The political troubles of the last ten years in Togo started with Gnassingbé’s death and replacement in 2005. In an act of indefectible support, the chief of the Togolese army Zakary Nandja pronounced his son Faure Gnassingbé as the new president of Togo even if, due to internal and international contestation, he had to step down and take part in presidential elections that same year. Faure Gnassingbé won officially the elections with 60% of the votes, but the whole process was marked by violence in Lomé opposing the supporters of the opposition to the police (about 800 dead), while thousands fled to Ghana and Benin. The aftermath showed some political will to negotiate a new way forward, as the new president understood he had to consolidate his power on a reconstructed legitimacy. A national dialogue was initiated that led to the signing, on 20 August 2006, of a global political agreement (APG) under the mediation of the president Campaoré of Burkina Faso. After ten years though, this agreement is still at the centre of political struggle between the Gnassingbé regime and the opposition, as the latter assert nothing has been done in terms of political, electoral and institutional reforms due to the regime’s lack of political will to move forward. While at the National Assembly the president uses the majority party UNIR to block the opposition’s initiatives and delay the reform programme, a new institution HCCRUN has been launched recently to revamp the process. To the opposition leaders nonetheless, this is but one more dilatory move made by the regime to boycott the reform cycle by bringing again to the negotiation table what was already negotiated and decided at the 2006 APG.
At a political meeting organised by the opposition platform ‘CAP 2015’ on 20 August 2016 to mark the tenth anniversary of the APG, the opposition leader Jean-Pierre Fabre stated that the current stalemate brings a lot of frustration to the Togolese people and could only lead to social explosion. Under banners that stressed ‘Enough is Enough’ and ‘Ten Years On: Nothing’s Done’, opposition leaders rallied to demand more transparency in the judicial and electoral systems, as well as a clarification regarding the ‘Panama Papers’ affair. Therefore, a sense of deprivation and economic injustice could add up to political frustration following the licking of this affair. Like in other developing countries, natural resources are at the centre of a lucrative business linking nationals at privileged official positions and foreign-owned companies, the whole thing boiling down to fiscal evasion and the defence of corporate interests at the expense of the general interest. The story can be told briefly. At the centre of the scandal there is Wacem, a cement company owned by two Indian nationals, owning also Togo-Rail and Amexfield Togo Steel, and who have just been exposed as holders of shell companies in tax heavens for dubious purposes such as tax evasion. The Wacem affair is particularly troubling because limestone has been massively exploited in the last 10 years, ending up outdoing phosphate today as the top extractive industry in Togo. Moreover, Wacem profits from a tax free status and as a result of that, limestone extraction activities, both mechanical and financial, have been under poor scrutiny to say the least. Connected to the deprivation of the national treasury though is the fact that local communities have not secured any sustainable advantage from this extractive massive activity; on the contrary, they have seen their natural resources drained on behalf of foreign corporate interests.

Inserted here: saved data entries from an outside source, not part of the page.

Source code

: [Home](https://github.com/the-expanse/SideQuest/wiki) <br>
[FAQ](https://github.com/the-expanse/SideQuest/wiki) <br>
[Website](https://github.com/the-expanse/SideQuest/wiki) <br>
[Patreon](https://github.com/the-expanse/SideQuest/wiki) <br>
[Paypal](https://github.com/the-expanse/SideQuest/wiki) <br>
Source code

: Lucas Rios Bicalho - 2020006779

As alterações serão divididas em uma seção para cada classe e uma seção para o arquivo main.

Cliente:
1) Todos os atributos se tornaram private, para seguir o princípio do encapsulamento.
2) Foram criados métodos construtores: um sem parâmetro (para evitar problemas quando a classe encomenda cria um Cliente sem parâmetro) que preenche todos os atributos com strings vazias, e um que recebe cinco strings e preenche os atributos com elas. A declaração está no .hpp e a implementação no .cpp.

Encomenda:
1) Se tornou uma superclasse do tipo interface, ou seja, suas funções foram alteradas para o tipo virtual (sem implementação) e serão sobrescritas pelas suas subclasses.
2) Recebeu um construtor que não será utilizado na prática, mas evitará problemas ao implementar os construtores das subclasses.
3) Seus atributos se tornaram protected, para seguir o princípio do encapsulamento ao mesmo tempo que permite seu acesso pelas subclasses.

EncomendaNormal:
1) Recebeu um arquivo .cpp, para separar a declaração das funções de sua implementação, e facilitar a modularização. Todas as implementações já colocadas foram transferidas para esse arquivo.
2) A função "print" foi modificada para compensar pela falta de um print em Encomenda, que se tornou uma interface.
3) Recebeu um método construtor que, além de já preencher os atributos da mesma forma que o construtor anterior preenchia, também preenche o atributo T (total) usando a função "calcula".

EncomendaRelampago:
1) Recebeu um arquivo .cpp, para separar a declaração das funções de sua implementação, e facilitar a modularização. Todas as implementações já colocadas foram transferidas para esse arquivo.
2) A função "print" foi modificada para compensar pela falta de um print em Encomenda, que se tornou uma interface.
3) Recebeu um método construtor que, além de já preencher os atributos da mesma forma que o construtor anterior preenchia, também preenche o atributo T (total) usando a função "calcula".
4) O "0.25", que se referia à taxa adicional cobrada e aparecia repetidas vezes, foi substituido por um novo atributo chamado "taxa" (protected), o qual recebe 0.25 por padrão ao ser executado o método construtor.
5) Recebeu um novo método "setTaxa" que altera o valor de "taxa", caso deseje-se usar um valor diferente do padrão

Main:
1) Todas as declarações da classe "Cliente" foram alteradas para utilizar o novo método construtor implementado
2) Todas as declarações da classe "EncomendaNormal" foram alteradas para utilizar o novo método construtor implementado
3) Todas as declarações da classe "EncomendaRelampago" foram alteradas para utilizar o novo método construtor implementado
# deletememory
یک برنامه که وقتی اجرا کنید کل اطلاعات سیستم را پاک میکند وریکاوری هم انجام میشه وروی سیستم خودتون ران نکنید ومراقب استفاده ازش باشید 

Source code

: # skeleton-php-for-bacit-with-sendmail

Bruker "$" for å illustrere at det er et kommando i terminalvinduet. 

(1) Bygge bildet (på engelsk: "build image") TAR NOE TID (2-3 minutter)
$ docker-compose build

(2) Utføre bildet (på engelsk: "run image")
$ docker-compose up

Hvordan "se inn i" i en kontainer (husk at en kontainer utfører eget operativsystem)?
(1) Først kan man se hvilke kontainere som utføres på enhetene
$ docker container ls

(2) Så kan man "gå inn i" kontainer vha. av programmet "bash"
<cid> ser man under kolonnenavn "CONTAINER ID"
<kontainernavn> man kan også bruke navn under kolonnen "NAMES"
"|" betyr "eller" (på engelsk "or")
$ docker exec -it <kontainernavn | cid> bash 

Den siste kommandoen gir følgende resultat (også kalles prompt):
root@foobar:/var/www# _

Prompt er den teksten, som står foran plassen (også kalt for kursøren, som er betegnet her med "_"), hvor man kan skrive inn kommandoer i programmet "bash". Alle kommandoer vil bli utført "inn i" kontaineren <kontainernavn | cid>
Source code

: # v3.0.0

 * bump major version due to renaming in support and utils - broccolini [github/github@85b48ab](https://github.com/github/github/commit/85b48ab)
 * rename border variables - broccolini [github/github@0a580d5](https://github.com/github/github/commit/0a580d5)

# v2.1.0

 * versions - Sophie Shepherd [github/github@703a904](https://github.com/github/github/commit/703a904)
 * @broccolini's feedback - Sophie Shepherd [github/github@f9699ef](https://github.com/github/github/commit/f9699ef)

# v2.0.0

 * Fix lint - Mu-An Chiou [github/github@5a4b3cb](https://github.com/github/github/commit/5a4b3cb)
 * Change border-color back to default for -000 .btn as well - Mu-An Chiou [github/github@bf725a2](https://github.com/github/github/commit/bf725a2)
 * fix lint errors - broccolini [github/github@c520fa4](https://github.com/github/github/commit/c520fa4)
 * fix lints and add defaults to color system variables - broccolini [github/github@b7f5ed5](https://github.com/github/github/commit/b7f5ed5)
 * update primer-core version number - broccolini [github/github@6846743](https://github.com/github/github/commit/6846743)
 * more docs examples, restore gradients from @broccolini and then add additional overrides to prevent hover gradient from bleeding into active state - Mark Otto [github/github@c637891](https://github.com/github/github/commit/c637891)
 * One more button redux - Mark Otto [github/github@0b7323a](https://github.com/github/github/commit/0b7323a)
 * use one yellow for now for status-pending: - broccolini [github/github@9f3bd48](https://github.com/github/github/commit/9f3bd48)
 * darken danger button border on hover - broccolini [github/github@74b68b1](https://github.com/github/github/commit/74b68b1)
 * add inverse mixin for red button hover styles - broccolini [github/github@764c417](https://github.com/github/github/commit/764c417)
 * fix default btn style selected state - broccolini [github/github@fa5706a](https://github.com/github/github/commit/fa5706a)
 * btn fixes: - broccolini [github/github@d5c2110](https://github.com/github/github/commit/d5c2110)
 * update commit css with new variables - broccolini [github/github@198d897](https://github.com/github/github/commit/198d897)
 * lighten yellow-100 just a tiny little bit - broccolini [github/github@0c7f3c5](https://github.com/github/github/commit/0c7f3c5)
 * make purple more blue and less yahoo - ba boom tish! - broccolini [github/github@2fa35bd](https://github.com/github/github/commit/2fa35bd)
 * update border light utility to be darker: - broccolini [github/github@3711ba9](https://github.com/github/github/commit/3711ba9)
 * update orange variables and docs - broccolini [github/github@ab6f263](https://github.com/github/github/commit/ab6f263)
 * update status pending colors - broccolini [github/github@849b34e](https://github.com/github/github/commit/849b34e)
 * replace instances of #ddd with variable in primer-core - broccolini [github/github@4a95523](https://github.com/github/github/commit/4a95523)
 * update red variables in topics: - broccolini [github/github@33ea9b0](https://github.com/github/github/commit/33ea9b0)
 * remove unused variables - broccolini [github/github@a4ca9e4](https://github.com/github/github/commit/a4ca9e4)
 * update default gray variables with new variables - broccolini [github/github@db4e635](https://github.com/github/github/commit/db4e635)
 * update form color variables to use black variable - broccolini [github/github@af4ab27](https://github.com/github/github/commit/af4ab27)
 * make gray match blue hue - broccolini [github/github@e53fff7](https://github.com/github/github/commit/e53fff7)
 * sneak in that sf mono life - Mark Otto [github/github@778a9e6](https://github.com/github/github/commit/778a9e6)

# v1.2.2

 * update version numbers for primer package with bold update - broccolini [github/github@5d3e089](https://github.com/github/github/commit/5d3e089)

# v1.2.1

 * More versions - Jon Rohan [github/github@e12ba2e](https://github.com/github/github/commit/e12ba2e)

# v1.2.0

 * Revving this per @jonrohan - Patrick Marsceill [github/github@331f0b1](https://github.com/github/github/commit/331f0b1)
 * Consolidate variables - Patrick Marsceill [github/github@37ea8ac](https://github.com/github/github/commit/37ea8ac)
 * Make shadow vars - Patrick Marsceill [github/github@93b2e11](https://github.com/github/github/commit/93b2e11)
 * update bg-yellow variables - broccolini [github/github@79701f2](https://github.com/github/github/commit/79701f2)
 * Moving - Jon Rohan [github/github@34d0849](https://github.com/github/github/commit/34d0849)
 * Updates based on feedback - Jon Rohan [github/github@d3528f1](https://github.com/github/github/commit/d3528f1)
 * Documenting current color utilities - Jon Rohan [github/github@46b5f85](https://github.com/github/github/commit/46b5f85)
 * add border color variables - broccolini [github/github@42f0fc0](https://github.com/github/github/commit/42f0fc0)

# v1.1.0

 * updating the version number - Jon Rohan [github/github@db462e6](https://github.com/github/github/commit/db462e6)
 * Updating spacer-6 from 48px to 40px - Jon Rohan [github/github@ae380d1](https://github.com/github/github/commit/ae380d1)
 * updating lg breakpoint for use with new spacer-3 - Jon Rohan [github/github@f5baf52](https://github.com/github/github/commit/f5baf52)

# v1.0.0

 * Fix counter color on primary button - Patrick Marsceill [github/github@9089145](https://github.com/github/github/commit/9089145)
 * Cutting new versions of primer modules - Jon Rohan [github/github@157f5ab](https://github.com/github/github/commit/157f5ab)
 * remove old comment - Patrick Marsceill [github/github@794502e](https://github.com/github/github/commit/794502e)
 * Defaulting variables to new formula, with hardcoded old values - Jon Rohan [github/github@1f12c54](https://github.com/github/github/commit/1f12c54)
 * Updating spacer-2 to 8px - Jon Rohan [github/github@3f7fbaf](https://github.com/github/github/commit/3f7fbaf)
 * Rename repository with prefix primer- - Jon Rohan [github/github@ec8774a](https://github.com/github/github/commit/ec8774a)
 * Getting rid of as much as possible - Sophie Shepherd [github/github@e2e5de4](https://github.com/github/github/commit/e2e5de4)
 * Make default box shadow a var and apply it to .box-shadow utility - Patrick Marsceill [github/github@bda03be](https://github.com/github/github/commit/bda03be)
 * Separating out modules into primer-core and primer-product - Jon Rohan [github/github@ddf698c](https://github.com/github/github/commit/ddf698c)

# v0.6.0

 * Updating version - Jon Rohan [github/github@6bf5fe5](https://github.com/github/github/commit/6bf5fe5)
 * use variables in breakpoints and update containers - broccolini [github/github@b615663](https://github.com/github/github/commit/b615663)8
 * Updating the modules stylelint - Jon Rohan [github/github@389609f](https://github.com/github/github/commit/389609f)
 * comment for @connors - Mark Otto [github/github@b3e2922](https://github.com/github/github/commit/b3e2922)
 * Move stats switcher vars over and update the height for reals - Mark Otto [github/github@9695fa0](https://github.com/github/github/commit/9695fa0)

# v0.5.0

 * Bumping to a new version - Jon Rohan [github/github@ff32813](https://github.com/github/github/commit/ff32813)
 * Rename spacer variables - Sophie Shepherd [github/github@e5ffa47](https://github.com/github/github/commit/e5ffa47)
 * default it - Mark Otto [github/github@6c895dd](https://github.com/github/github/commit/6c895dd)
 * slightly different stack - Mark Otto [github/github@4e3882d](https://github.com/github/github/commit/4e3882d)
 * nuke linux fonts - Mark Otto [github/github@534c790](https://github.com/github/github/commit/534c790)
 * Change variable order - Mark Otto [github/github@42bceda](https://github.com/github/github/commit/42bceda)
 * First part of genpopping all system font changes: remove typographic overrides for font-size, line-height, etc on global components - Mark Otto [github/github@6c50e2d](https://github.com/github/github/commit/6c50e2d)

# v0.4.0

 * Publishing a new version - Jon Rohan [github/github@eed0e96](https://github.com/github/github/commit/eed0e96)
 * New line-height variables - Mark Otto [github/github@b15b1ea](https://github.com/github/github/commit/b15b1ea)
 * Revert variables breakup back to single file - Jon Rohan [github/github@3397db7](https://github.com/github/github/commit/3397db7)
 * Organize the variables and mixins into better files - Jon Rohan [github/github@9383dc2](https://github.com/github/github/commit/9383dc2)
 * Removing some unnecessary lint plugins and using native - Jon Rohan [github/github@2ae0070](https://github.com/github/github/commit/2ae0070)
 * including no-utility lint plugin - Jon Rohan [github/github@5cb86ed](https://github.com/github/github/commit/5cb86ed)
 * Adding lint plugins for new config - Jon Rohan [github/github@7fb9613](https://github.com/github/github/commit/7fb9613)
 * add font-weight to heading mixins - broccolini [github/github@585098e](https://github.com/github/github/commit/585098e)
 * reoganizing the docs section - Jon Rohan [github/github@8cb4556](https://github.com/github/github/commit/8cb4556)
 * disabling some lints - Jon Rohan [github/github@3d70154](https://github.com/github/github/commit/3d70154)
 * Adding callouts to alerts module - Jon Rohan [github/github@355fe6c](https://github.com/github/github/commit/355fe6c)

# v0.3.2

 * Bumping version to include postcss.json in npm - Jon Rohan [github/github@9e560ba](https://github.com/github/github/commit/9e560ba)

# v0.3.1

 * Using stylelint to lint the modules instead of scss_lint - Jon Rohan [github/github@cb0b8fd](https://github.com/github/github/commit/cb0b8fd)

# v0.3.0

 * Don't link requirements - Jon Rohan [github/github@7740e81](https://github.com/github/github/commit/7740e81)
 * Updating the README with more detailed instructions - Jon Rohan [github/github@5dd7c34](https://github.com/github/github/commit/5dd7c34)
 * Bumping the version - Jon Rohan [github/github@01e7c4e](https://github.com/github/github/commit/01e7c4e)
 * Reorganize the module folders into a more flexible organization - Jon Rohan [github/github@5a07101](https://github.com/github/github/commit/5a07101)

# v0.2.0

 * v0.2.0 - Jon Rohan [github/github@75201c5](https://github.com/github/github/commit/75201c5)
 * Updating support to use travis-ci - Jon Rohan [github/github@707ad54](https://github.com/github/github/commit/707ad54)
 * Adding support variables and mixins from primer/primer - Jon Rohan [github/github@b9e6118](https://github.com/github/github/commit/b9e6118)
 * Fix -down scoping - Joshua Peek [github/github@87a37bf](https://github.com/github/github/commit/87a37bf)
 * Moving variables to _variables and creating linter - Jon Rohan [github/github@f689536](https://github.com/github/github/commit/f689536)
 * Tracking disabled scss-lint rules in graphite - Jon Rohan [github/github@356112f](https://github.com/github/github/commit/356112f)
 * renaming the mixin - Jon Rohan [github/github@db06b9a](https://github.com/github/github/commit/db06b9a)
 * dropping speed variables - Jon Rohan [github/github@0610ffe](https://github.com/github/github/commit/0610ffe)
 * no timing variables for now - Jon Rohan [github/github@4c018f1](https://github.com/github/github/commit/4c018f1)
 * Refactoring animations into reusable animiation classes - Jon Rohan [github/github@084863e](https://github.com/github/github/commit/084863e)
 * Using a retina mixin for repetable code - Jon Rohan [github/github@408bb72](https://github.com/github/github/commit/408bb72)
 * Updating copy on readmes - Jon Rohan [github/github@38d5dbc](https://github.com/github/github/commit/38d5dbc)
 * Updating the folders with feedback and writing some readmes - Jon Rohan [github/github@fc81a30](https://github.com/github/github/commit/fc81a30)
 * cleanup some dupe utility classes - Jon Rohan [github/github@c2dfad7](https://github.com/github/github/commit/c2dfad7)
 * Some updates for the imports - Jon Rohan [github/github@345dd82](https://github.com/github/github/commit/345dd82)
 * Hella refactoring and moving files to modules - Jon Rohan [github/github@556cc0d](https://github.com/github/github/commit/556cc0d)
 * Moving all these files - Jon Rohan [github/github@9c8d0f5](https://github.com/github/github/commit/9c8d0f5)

After 55 years of political independence then, Post-colonial Togo is a country still struggling hard with the vicissitudes of development. Partly, the constraints have to do with an international system producing and distributing inequality among its members. However, the political game set up in post-colonial Togo, linking private and corporate interests as in most developing countries, has added an extra layer of deprivation and inequality working to the people’s disadvantage. One can argue the regime has opened up since Eyadéma Gnassingbé’s death and that his son acts more like a technocratic and developmentalist leader than a dictator. However, the still highly opaque nature of the regime, as well as the weakness of civil society, are at the same time a shelter to corporate interests feeding abusively on the state as well as tough obstacles to redirect public investment to where it is most needed, viz. public policies such as education, health, water and sanitation, job creation, the habitat and environmental sustainability.